The Impact of Autologous Stem Cell Transplantation on the Genetics of High-Risk Relapsed Multiple Myeloma

Introduction:

Autologous stem cell transplant (ASCT) followed by maintenance lenalidomide remains standard of care for newly diagnosed eligible myeloma patients. An understanding of how these treatments impact the genetic profile of the myeloma clone at relapse are lacking. We have previously shown that depth of response impacts clonal evolution at relapse. Here we explore the impact of melphalan conditioned ASCT as an additional factor in inducing genetic change. We used whole exome sequencing (WES) data from paired samples for a series of 56 newly diagnosed patients treated in the NCRI Myeloma XI Trial.

Methods:

The Myeloma XI trial recruited patients to both ASCT and non-ASCT pathways. Within both pathways patients were randomised to an induction regime of either thalidomide or lenalidomide with cyclophosphamide and dexamethasone. Following induction, and ASCT if eligible, patients were further randomised to observation or lenalidomide maintenance. WES was undertaken on presentation and relapse malignant plasma cells (122x, n=22 ASCT, 34 non-ASCT). The mutational load and profile, structural aberrations, and evolutionary mechanism leading to relapse was determined. The series of patients were all phenotypically high risk, defined as relapse within 30 months of treatment initiation. The median PFS from maintenance randomisation was 19 months. Best response prior to relapse was determined for all; CR/nCR = 50% ASCT, 39% non-ASCT, VGPR/PR = 50% ASCT, 61% non-ASCT.

Results:

In the patients who had undergone ASCT there was a significant increase in non-synonymous (NS) mutations between presentation and relapse (32 vs 49, p=0.005). This was not seen in the non-ASCT patients (43 vs 44, p=0.53). When breaking down the mutational load according to response, only ASCT patients achieving a CR/nCR had a significant increase in the NS mutational load from 28 to 58 (p=0.003).

We profiled 24 mutations known to be recurrent in myeloma. To infer possible clonal evolution, we determined whether there was a change in the profile of the mutations at relapse i.e. gain of new mutations at relapse or loss of mutations noted at presentation. In the ASCT patients 55% (12/22) had a change in the profile of these mutations, compared to only 29% (10/34) non-ASCT patients (p=0.09). Depth of response did not impact on this in the ASCT patients. In the non-ASCT patients, there was a difference between response groups, with 62% (8/13) of patients in the CR/nCR having a change in the profile, compared to 10% (2/21) of the VGPR/PR patients (p=0.002).

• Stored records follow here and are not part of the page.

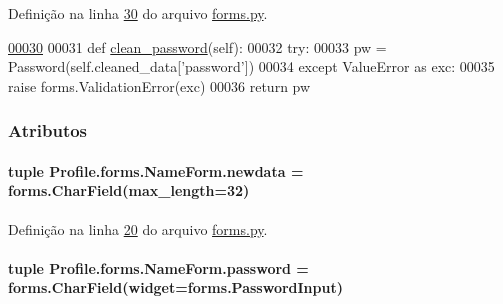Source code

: Definição na linha \hyperlink{Profile_2forms_8py_source_l00030}{30} do arquivo \hyperlink{Profile_2forms_8py_source}{forms.\-py}.


\begin{DoxyCode}
\hypertarget{classProfile_1_1forms_1_1NameForm_l00030}{}\hyperlink{classProfile_1_1forms_1_1NameForm_a681fa28036a241632b8688d436f04a49}{00030} 
00031     \textcolor{keyword}{def }\hyperlink{classProfile_1_1forms_1_1NameForm_a681fa28036a241632b8688d436f04a49}{clean\_password}(self):
00032         \textcolor{keywordflow}{try}:
00033             pw = Password(self.cleaned\_data[\textcolor{stringliteral}{'password'}])
00034         \textcolor{keywordflow}{except} ValueError \textcolor{keyword}{as} exc:
00035             \textcolor{keywordflow}{raise} forms.ValidationError(exc)
00036         \textcolor{keywordflow}{return} pw

\end{DoxyCode}


\subsubsection{Atributos}
\hypertarget{classProfile_1_1forms_1_1NameForm_a6ebfb316b263c162dd3895b1da149eda}{
\paragraph[{newdata}]{\setlength{\rightskip}{0pt plus 5cm}tuple Profile.\-forms.\-Name\-Form.\-newdata = forms.\-Char\-Field(max\-\_\-length=32)\hspace{0.3cm}{\ttfamily [static]}}}\label{classProfile_1_1forms_1_1NameForm_a6ebfb316b263c162dd3895b1da149eda}


Definição na linha \hyperlink{Profile_2forms_8py_source_l00020}{20} do arquivo \hyperlink{Profile_2forms_8py_source}{forms.\-py}.

\hypertarget{classProfile_1_1forms_1_1NameForm_a5a6959db0132c607a56f9cda75769ecf}{
\paragraph[{password}]{\setlength{\rightskip}{0pt plus 5cm}tuple Profile.\-forms.\-Name\-Form.\-password = forms.\-Char\-Field(widget=forms.\-Password\-Input)\hspace{0.3cm}{\ttfamily [static]}}}\label{classProfile_1_1forms_1_1NameForm_a5a6959db0132c607a56f9cda75769ecf}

We assessed high-risk structural lesions. Acquisition of +1q during the disease course was noted as a new event in 18% of ASCT and 9% of non-ASCT patients (p=0.41). There was no impact on +1q change according to depth of response. Acquired tMYC was seen as a new event at relapse only in non-ASCT patients (n=3) with no apparent difference due to response. The tumour suppressor gene (TSG) regions of copy number loss -1p, -12, -14 and -17p were reviewed. ASCT patients were more likely to have a change in the profile of TSG deletions at relapse, with 41% of patients either gaining or losing evidence of a lesion, compared to 9% of the non-ASCT patients (p=0.007). Depth of response did not impact on the profile of TSG deletions.

Branching evolution was the dominant pathway leading to relapse, noted in 77% (17/22) of ASCT patients and 58% (20/34) non-ASCT patients (p=0.25). There was no impact on depth of response and evolutionary pathway according to response, although as per our previous findings, stable evolution was confined only to patients achieving a VGPR/PR.

Patients in the trial are randomised to lenalidomide maintenance or observation. There was no impact of maintenance strategy on the mutational profiles at relapse, in both the ASCT and non-ASCT patient groups.

Conclusion

We show that newly diagnosed, phenotypically high-risk patients who have undergone ASCT have a greater mutational load and significant change in the profile of TSG deletions at relapse, suggestive of clonal evolution. A deep response (CR/nCR) also led to a significant increase in the mutation load in ASCT patients and a change in the profile of recurrent mutations in non-ASCT patients, consistent with our previous work. We conclude that although depth of response is a key determinant of genetic evolution, exposure to the high dose melphalan may also play a role, consistent with the presence of mutational signatures described previously.